She therefore alleges that there was no willful default and seeks to invoke the provisions of s 42 (1) (a).

[9] Fihlela alleges further, in substantiation of her application to set aside the judgment, that:

[9.1] she became aware of the default judgment obtained against her deceased husband only on 24 April 2012, following an enquiry she made when people arrived at her home to view the property. Her attorneys on S May 2012 sought verbally from the Respondent's attorneys of record certain documentation in order to investigation the nature and extent of the judgment, followed by a written letter on 18 May 2012. They were then able to obtain documents in the court file and some from the Respondent's attorneys sent under cover of the letter dated 18 May 2012. The rescission application was served on the Respondent on 14 June 2012.

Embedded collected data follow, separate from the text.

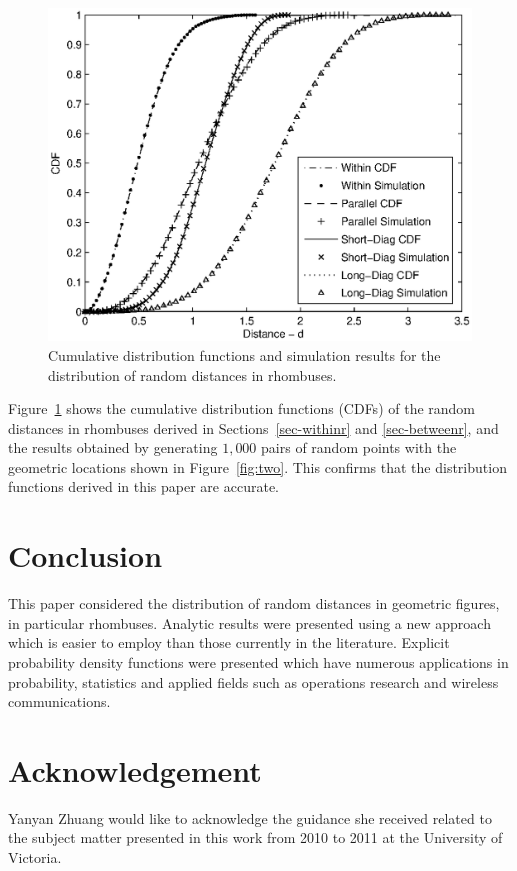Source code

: \documentclass[12pt,draftclsnofoot,onecolumn]{IEEEtran}
\begin{document}
\begin{figure}
  \centering
  \includegraphics[width=0.6\columnwidth]{fig/rhombus_cdf}
  \caption{Cumulative distribution functions and simulation results for the
  distribution of random distances in rhombuses.}
  \label{fig:cdf}
\end{figure}

Figure~\ref{fig:cdf} shows the cumulative
distribution functions (CDFs) of the random distances
in rhombuses derived in Sections~\ref{sec-withinr} and \ref{sec-betweenr},
and the results obtained by generating $1,000$ pairs of random points with the geometric
locations shown in Figure~\ref{fig:two}.
This confirms that the distribution functions derived in this paper are accurate.

\section{Conclusion}
This paper considered the distribution of random distances in geometric figures,
in particular rhombuses.
Analytic results were presented using a new approach which is easier to
employ than those currently in the literature.
Explicit probability density functions were presented which 
have numerous applications in probability, statistics and applied fields
such as operations research and wireless communications.

\section*{Acknowledgement}
Yanyan Zhuang would like to acknowledge the guidance she received related to the
subject matter presented in this work from 2010 to 2011 at the University of
Victoria.



\end{document}
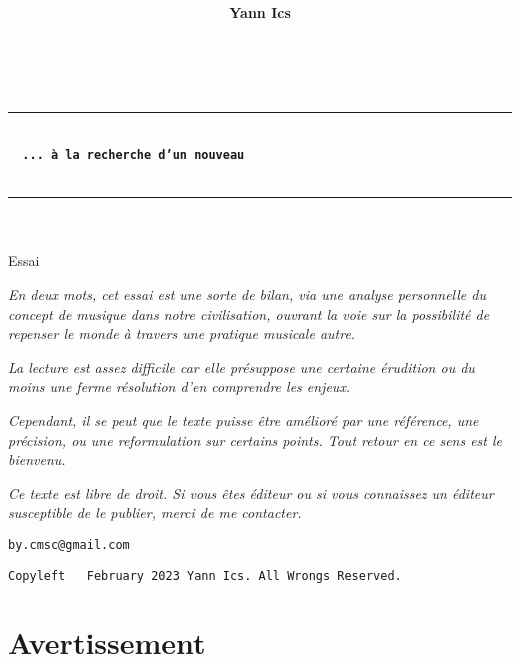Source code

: \documentclass{article}
\title{
}
\author{\textsf{\textbf{Yann Ics}}}
\date{}
\begin{document}
\makeatletter
  \begin{titlepage}
  \centering
  {\Large \@author} \\
  \rule{\linewidth}{.5pt}
  \vspace{4cm}
  {\LARGE \textbf{\@title}} \\
   \vspace{6 mm}
   {\color{brown} {\Large \textbf{\texttt{\, ... à la recherche d'un nouveau}}}}\\
   \vspace{2mm}
   {}\\
  \vfill
  \rule{\linewidth}{.5pt}
     {\Large \textsf{\textsl{}}}\\ 
     {\Large \textsf{\textsl{}}}\\ 	
     {\Large \textsf{Essai}}\\
\end{titlepage}
\makeatother

\pagecolor{white}

{\footnotesize
\vspace*{2cm}
 \textsl{En deux mots, cet essai est une sorte de bilan, via une analyse personnelle du concept de musique dans notre civilisation, ouvrant la voie sur la possibilité de repenser le monde à travers une pratique musicale autre.}
\bigskip

\textsl{La lecture est assez difficile car elle présuppose une certaine érudition ou du moins une ferme résolution d’en comprendre les enjeux. }
\bigskip

\textsl{Cependant, il se peut que le texte puisse être amélioré par une référence, une précision, ou une reformulation sur certains points. Tout retour en ce sens est le bienvenu.}
\bigskip

\textsl{Ce texte est libre de droit. Si vous êtes éditeur ou si vous connaissez un éditeur susceptible de le publier, merci de me contacter.}
\bigskip

\texttt{by.cmsc@gmail.com}}

\vspace*{\fill}
\begin{center} 
 \texttt{Copyleft \textcopyleft \, February 2023 Yann Ics. All Wrongs Reserved.}
 \end{center} 

\newpage

\section*{Avertissement}
\end{document}
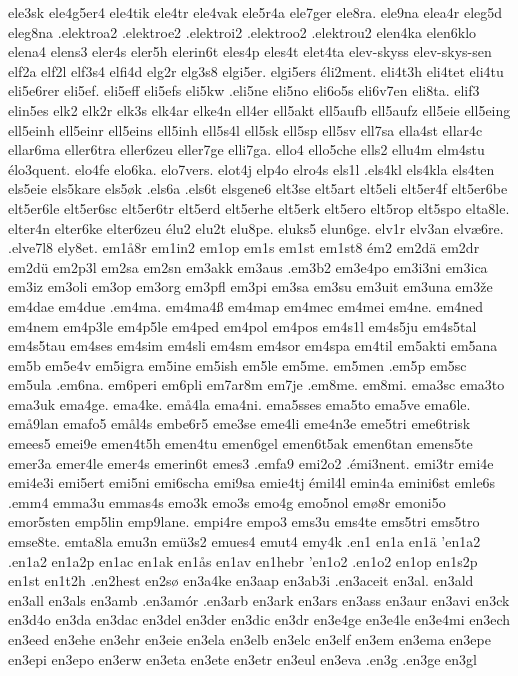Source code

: ele3sk
ele4g5er4
ele4tik
ele4tr
ele4vak
ele5r4a
ele7ger
ele8ra.
ele9na
elea4r
eleg5d
eleg8na
.elektroa2
.elektroe2
.elektroi2
.elektroo2
.elektrou2
elen4ka
elen6klo
elena4
elens3
eler4s
eler5h
elerin6t
eles4p
eles4t
elet4ta
elev-skyss
elev-skys-sen
elf2a
elf2l
elf3s4
elfi4d
elg2r
elg3s8
elgi5er.
elgi5ers
éli2ment.
eli4t3h
eli4tet
eli4tu
eli5e6rer
eli5ef.
eli5eff
eli5efs
eli5kw
.eli5ne
eli5no
eli6o5s
eli6v7en
eli8ta.
elif3
elin5es
elk2
elk2r
elk3s
elk4ar
elke4n
ell4er
ell5akt
ell5aufb
ell5aufz
ell5eie
ell5eing
ell5einh
ell5einr
ell5eins
ell5inh
ell5s4l
ell5sk
ell5sp
ell5sv
ell7sa
ella4st
ellar4c
ellar6ma
eller6tra
eller6zeu
eller7ge
elli7ga.
ello4
ello5che
ells2
ellu4m
elm4stu
élo3quent.
elo4fe
elo6ka.
elo7vers.
elot4j
elp4o
elro4s
els1l
.els4kl
els4kla
els4ten
els5eie
els5kare
els5øk
.els6a
.els6t
elsgene6
elt3se
elt5art
elt5eli
elt5er4f
elt5er6be
elt5er6le
elt5er6sc
elt5er6tr
elt5erd
elt5erhe
elt5erk
elt5ero
elt5rop
elt5spo
elta8le.
elter4n
elter6ke
elter6zeu
élu2
elu2t
elu8pe.
eluks5
elun6ge.
elv1r
elv3an
elvæ6re.
.elve7l8
ely8et.
em1å8r
em1in2
em1op
em1s
em1st
em1st8
ém2
em2dä
em2dr
em2dü
em2p3l
em2sa
em2sn
em3akk
em3aus
.em3b2
em3e4po
em3i3ni
em3ica
em3iz
em3oli
em3op
em3org
em3pfl
em3pi
em3sa
em3su
em3uit
em3una
em3že
em4dae
em4due
.em4ma.
em4ma4ß
em4map
em4mec
em4mei
em4ne.
em4ned
em4nem
em4p3le
em4p5le
em4ped
em4pol
em4pos
em4s1l
em4s5ju
em4s5tal
em4s5tau
em4ses
em4sim
em4sli
em4sm
em4sor
em4spa
em4til
em5akti
em5ana
em5b
em5e4v
em5igra
em5ine
em5ish
em5le
em5me.
em5men
.em5p
em5sc
em5ula
.em6na.
em6peri
em6pli
em7ar8m
em7je
.em8me.
em8mi.
ema3sc
ema3to
ema3uk
ema4ge.
ema4ke.
emå4la
ema4ni.
ema5sses
ema5to
ema5ve
ema6le.
emå9lan
emafo5
emål4s
embe6r5
eme3se
eme4li
eme4n3e
eme5tri
eme6trisk
emees5
emei9e
emen4t5h
emen4tu
emen6gel
emen6t5ak
emen6tan
emens5te
emer3a
emer4le
emer4s
emerin6t
emes3
.emfa9
emi2o2
.émi3nent.
emi3tr
emi4e
emi4e3i
emi5ert
emi5ni
emi6scha
emi9sa
emie4tj
émil4l
emin4a
emini6st
emle6s
.emm4
emma3u
emmas4s
emo3k
emo3s
emo4g
emo5nol
emø8r
emoni5o
emor5sten
emp5lin
emp9lane.
empi4re
empo3
ems3u
ems4te
ems5tri
ems5tro
emse8te.
emta8la
emu3n
emü3s2
emues4
emut4
emy4k
.en1
en1a
en1ä
'en1a2
.en1a2
en1a2p
en1ac
en1ak
en1ås
en1av
en1hebr
'en1o2
.en1o2
en1op
en1s2p
en1st
en1t2h
.en2hest
en2sø
en3a4ke
en3aap
en3ab3i
.en3aceit
en3al.
en3ald
en3all
en3als
en3amb
.en3amór
.en3arb
en3ark
en3ars
en3ass
en3aur
en3avi
en3ck
en3d4o
en3da
en3dac
en3del
en3der
en3dic
en3dr
en3e4ge
en3e4le
en3e4mi
en3ech
en3eed
en3ehe
en3ehr
en3eie
en3ela
en3elb
en3elc
en3elf
en3em
en3ema
en3epe
en3epi
en3epo
en3erw
en3eta
en3ete
en3etr
en3eul
en3eva
.en3g
.en3ge
en3gl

[9.2] The Respondent was notified of the death of the deceased as early as 26 February 2009, upon which the Respondent paid her an amount of R10 000 for funeral cover. On 17 March 2009 she submitted to the Respondent a marriage certificate, a copy of the will, death certificate, her Identity document and letters of executorship. The Respondent's Home Loans Department was again notified and furnished with the relevant documents including a copy of a policy number THLB001573305 by a Mr Oosthulzen, an attorney that was assisting her at the time with the winding up of the estate under cover of a letter dated 19 August 2010 to the Respondent's. The letter also instructed the Respondent to amend their records accordingly.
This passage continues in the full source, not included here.